## Problem
Check every line of the data below for "startd". Copy each one that has it.

++++ Given records

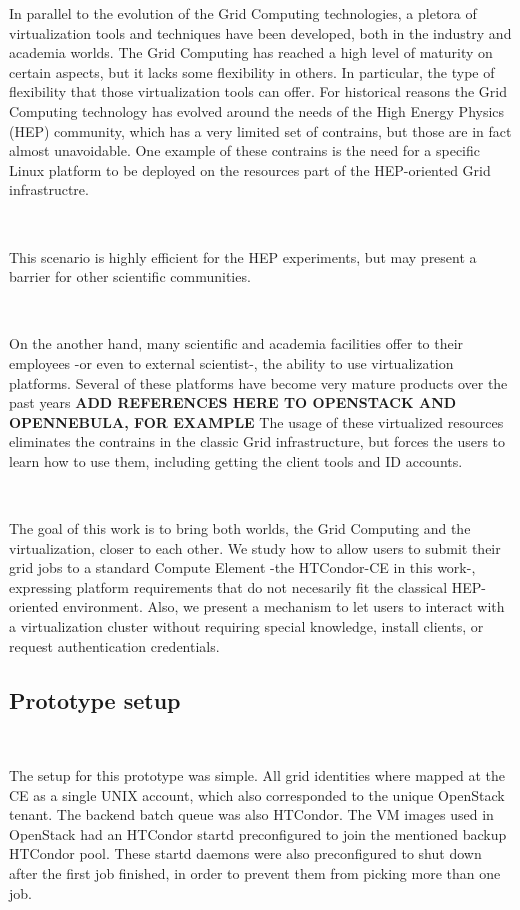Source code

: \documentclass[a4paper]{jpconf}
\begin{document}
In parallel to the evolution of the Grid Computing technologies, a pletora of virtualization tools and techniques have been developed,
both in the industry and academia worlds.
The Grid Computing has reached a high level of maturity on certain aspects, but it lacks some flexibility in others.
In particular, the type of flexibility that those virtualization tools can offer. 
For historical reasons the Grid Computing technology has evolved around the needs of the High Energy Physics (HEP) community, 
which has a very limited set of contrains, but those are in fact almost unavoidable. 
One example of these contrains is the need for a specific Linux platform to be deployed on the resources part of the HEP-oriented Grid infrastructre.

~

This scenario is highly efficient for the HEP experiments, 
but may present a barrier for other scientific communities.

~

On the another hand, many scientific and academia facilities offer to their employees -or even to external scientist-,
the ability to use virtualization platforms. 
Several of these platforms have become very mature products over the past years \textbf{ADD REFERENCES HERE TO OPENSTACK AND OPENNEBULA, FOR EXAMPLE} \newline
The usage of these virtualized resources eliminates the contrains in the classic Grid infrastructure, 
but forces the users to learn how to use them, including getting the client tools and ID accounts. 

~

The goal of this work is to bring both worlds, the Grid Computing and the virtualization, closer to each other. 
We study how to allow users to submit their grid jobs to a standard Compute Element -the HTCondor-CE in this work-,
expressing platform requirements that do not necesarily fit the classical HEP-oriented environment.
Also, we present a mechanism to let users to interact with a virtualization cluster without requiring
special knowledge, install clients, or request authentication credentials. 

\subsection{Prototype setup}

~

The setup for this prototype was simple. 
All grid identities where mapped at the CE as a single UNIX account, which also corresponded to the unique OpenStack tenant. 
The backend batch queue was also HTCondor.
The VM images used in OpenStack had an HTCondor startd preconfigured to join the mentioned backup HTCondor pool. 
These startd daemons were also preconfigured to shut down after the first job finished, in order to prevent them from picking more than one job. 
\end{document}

++++++++
++++ Given records

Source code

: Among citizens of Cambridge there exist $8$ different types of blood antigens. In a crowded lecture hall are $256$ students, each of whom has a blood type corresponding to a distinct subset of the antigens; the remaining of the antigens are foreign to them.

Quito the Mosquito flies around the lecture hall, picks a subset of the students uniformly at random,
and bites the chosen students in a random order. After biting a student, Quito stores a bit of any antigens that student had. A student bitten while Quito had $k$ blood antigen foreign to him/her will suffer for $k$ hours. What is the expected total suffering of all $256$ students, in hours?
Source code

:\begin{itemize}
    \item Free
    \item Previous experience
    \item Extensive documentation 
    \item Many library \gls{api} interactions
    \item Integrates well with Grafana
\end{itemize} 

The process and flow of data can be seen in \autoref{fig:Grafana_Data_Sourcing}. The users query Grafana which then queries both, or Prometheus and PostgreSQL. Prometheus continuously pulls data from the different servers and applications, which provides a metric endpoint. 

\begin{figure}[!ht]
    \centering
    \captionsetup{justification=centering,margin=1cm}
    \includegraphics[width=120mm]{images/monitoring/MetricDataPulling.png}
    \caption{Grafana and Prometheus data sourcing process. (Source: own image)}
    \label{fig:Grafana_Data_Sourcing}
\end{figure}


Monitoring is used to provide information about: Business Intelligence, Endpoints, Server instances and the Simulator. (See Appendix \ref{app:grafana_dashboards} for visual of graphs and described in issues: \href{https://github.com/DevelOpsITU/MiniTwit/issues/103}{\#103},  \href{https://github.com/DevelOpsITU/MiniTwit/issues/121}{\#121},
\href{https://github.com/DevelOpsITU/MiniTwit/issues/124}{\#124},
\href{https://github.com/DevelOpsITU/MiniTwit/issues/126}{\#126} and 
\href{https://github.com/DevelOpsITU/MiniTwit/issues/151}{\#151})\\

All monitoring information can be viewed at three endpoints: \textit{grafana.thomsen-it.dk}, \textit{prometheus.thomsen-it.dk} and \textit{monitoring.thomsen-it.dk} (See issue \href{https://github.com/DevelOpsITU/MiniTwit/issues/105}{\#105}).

++++++++

## Solution
The VM images used in OpenStack had an HTCondor startd preconfigured to join the mentioned backup HTCondor pool. 
These startd daemons were also preconfigured to shut down after the first job finished, in order to prevent them from picking more than one job. 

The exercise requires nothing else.